▸ **Your goal**
Beginning with the line below that contains "- Structured error handling and logging" and ending with the line that contains "At about the", copy every line exactly. Copy nothing else.

⁂

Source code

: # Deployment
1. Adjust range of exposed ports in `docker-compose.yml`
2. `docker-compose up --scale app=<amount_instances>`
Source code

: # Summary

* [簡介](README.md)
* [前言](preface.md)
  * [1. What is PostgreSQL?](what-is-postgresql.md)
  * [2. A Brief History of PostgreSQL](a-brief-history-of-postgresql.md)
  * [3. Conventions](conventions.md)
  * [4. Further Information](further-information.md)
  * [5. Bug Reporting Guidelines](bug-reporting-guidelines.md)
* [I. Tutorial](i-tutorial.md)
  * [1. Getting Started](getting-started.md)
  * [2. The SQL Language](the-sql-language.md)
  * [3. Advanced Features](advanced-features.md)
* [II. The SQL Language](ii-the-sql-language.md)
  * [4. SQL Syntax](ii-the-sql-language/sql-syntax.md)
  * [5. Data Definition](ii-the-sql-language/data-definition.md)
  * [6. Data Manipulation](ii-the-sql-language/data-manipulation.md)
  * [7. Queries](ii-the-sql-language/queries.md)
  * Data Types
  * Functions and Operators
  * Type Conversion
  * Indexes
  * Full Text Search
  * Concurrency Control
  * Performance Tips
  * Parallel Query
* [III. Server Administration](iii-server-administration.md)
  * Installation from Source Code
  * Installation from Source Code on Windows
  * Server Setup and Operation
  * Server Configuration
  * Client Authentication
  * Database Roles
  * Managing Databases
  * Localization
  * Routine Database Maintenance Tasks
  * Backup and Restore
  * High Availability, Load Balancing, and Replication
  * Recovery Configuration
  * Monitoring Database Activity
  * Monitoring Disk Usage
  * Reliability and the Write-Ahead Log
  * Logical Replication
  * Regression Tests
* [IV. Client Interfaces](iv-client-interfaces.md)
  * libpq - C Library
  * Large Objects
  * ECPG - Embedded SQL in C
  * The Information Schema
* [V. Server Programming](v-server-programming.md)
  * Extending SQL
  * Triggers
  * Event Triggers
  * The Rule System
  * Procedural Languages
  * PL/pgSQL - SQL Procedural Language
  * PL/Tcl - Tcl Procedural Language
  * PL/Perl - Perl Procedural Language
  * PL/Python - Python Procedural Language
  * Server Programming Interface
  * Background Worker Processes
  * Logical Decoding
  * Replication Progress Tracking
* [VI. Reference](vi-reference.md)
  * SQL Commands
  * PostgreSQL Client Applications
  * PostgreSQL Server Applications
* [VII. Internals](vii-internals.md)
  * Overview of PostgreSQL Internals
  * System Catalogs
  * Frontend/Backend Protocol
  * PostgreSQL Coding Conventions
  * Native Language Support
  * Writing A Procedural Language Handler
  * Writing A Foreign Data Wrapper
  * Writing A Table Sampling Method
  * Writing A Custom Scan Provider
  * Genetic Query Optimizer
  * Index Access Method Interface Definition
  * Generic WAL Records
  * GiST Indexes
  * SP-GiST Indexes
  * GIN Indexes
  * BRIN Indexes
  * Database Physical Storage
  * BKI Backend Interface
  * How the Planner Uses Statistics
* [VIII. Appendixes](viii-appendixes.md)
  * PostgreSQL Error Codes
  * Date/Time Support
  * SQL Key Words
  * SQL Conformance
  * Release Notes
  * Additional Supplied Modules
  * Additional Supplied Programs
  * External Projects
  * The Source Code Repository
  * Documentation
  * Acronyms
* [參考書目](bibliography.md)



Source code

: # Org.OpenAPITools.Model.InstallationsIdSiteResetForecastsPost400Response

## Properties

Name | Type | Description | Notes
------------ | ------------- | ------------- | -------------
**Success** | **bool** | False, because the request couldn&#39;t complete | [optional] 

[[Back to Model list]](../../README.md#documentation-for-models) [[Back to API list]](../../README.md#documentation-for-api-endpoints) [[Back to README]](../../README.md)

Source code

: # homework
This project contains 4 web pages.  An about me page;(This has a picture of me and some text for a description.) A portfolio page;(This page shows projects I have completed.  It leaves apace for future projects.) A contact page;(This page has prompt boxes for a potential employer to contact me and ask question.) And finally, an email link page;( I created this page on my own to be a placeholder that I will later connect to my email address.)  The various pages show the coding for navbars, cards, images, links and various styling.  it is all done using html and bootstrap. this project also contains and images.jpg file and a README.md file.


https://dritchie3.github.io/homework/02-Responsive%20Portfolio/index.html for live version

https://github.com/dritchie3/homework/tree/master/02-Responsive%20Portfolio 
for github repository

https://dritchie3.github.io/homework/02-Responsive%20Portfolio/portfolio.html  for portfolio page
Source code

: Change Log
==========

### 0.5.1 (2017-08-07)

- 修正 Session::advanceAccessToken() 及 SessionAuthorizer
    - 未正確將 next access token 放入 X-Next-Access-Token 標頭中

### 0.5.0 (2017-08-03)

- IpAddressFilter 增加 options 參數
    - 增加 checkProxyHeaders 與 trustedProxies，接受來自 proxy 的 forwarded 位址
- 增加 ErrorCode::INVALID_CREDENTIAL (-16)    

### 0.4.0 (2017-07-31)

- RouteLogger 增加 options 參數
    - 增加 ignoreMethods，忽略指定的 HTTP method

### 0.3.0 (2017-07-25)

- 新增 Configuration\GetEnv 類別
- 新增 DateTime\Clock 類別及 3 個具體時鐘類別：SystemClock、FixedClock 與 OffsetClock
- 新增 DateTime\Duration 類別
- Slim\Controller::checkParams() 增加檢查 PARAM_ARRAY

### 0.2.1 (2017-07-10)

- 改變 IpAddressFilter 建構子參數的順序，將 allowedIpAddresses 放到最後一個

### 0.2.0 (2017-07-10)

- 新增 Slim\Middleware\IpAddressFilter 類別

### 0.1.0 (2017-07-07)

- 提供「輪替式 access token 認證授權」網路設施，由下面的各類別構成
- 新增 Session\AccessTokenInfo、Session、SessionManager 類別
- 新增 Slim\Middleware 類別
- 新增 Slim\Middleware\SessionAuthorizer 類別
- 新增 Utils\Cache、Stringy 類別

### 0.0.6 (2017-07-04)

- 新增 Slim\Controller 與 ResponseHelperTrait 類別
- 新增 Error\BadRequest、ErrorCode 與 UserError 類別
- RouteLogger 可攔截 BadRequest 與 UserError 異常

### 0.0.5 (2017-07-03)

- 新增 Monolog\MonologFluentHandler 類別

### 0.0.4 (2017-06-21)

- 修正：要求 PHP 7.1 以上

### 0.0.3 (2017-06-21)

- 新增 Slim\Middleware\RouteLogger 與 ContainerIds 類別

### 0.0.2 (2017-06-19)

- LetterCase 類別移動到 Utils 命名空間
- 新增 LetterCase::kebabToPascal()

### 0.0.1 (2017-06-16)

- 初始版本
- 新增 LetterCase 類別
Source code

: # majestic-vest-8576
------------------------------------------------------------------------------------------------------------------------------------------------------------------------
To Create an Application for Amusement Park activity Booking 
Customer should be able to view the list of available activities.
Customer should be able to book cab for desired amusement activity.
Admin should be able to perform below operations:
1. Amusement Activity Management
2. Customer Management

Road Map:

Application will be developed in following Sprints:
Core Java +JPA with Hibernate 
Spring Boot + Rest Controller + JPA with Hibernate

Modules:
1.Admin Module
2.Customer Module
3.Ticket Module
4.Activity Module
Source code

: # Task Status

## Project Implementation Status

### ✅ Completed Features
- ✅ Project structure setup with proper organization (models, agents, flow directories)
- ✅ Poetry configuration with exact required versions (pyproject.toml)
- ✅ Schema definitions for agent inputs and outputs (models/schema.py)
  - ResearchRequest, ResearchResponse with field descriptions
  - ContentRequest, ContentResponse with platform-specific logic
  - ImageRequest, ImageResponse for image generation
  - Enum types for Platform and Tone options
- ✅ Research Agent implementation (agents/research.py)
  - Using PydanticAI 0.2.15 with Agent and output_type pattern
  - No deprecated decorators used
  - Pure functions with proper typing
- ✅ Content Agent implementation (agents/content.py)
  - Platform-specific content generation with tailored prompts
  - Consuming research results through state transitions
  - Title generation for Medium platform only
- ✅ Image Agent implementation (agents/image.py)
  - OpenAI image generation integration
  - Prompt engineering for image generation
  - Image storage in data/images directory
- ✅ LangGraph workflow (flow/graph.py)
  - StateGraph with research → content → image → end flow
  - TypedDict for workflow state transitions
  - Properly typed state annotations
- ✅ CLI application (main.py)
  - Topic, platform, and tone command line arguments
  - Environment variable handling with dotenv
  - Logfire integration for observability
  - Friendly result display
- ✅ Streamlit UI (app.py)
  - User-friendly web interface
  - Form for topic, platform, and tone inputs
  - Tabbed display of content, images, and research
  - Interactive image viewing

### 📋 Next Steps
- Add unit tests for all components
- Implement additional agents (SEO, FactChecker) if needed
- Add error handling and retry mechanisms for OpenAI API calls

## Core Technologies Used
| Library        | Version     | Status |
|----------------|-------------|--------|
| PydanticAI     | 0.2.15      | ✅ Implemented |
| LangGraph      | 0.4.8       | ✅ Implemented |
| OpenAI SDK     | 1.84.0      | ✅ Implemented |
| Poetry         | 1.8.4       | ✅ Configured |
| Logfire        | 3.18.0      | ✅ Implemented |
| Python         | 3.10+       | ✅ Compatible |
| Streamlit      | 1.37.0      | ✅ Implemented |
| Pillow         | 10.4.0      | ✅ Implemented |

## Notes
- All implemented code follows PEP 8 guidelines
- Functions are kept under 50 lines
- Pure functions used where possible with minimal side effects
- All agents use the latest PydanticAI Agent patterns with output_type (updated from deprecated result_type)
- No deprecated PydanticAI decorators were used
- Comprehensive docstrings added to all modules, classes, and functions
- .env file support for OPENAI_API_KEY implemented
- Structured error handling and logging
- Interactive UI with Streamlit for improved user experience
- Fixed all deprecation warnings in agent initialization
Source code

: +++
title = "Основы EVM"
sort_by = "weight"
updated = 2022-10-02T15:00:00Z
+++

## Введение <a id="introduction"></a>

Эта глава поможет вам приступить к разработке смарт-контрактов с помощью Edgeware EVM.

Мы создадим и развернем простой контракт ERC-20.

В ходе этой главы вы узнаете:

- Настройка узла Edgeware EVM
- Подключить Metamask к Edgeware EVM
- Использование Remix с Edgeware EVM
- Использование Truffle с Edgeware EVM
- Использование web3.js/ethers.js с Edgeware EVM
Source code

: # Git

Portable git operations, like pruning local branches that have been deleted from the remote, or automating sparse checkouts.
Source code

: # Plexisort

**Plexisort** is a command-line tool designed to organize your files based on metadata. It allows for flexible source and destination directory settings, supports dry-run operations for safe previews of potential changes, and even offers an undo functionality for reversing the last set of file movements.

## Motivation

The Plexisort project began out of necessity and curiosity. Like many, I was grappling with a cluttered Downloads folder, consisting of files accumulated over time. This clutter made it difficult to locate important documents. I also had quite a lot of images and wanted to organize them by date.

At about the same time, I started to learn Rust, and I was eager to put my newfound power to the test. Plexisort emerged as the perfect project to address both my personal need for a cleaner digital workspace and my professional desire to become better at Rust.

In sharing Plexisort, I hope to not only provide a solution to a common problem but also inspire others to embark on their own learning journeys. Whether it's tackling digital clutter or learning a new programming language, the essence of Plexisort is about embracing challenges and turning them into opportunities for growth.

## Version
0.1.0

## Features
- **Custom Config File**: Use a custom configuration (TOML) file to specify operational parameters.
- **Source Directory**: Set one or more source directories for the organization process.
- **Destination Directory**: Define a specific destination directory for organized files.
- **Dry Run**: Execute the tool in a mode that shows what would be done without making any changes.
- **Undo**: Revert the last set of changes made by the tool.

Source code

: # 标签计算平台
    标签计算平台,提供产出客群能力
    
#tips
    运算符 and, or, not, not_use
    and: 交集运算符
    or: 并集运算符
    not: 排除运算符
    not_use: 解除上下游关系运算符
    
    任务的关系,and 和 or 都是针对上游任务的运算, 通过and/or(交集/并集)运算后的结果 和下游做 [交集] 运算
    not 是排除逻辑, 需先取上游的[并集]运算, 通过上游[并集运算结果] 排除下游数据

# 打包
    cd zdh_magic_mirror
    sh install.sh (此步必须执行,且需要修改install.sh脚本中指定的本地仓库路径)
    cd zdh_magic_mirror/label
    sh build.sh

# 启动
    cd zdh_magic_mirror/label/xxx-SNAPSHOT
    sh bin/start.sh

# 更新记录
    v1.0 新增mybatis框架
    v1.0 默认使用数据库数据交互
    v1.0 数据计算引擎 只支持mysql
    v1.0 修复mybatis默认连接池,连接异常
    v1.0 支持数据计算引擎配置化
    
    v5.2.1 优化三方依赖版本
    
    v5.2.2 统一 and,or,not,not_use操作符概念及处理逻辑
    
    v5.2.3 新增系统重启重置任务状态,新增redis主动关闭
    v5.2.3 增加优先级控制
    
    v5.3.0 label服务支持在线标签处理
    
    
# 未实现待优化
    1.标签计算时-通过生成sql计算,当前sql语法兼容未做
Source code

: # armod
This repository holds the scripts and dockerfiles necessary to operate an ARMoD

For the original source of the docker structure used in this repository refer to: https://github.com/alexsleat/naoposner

⁂

▸ **Exercise result**
- Structured error handling and logging
- Interactive UI with Streamlit for improved user experience
- Fixed all deprecation warnings in agent initialization
Source code

: +++
title = "Основы EVM"
sort_by = "weight"
updated = 2022-10-02T15:00:00Z
+++

## Введение <a id="introduction"></a>

Эта глава поможет вам приступить к разработке смарт-контрактов с помощью Edgeware EVM.

Мы создадим и развернем простой контракт ERC-20.

В ходе этой главы вы узнаете:

- Настройка узла Edgeware EVM
- Подключить Metamask к Edgeware EVM
- Использование Remix с Edgeware EVM
- Использование Truffle с Edgeware EVM
- Использование web3.js/ethers.js с Edgeware EVM
Source code

: # Git

Portable git operations, like pruning local branches that have been deleted from the remote, or automating sparse checkouts.
Source code

: # Plexisort

**Plexisort** is a command-line tool designed to organize your files based on metadata. It allows for flexible source and destination directory settings, supports dry-run operations for safe previews of potential changes, and even offers an undo functionality for reversing the last set of file movements.

## Motivation

The Plexisort project began out of necessity and curiosity. Like many, I was grappling with a cluttered Downloads folder, consisting of files accumulated over time. This clutter made it difficult to locate important documents. I also had quite a lot of images and wanted to organize them by date.

At about the same time, I started to learn Rust, and I was eager to put my newfound power to the test. Plexisort emerged as the perfect project to address both my personal need for a cleaner digital workspace and my professional desire to become better at Rust.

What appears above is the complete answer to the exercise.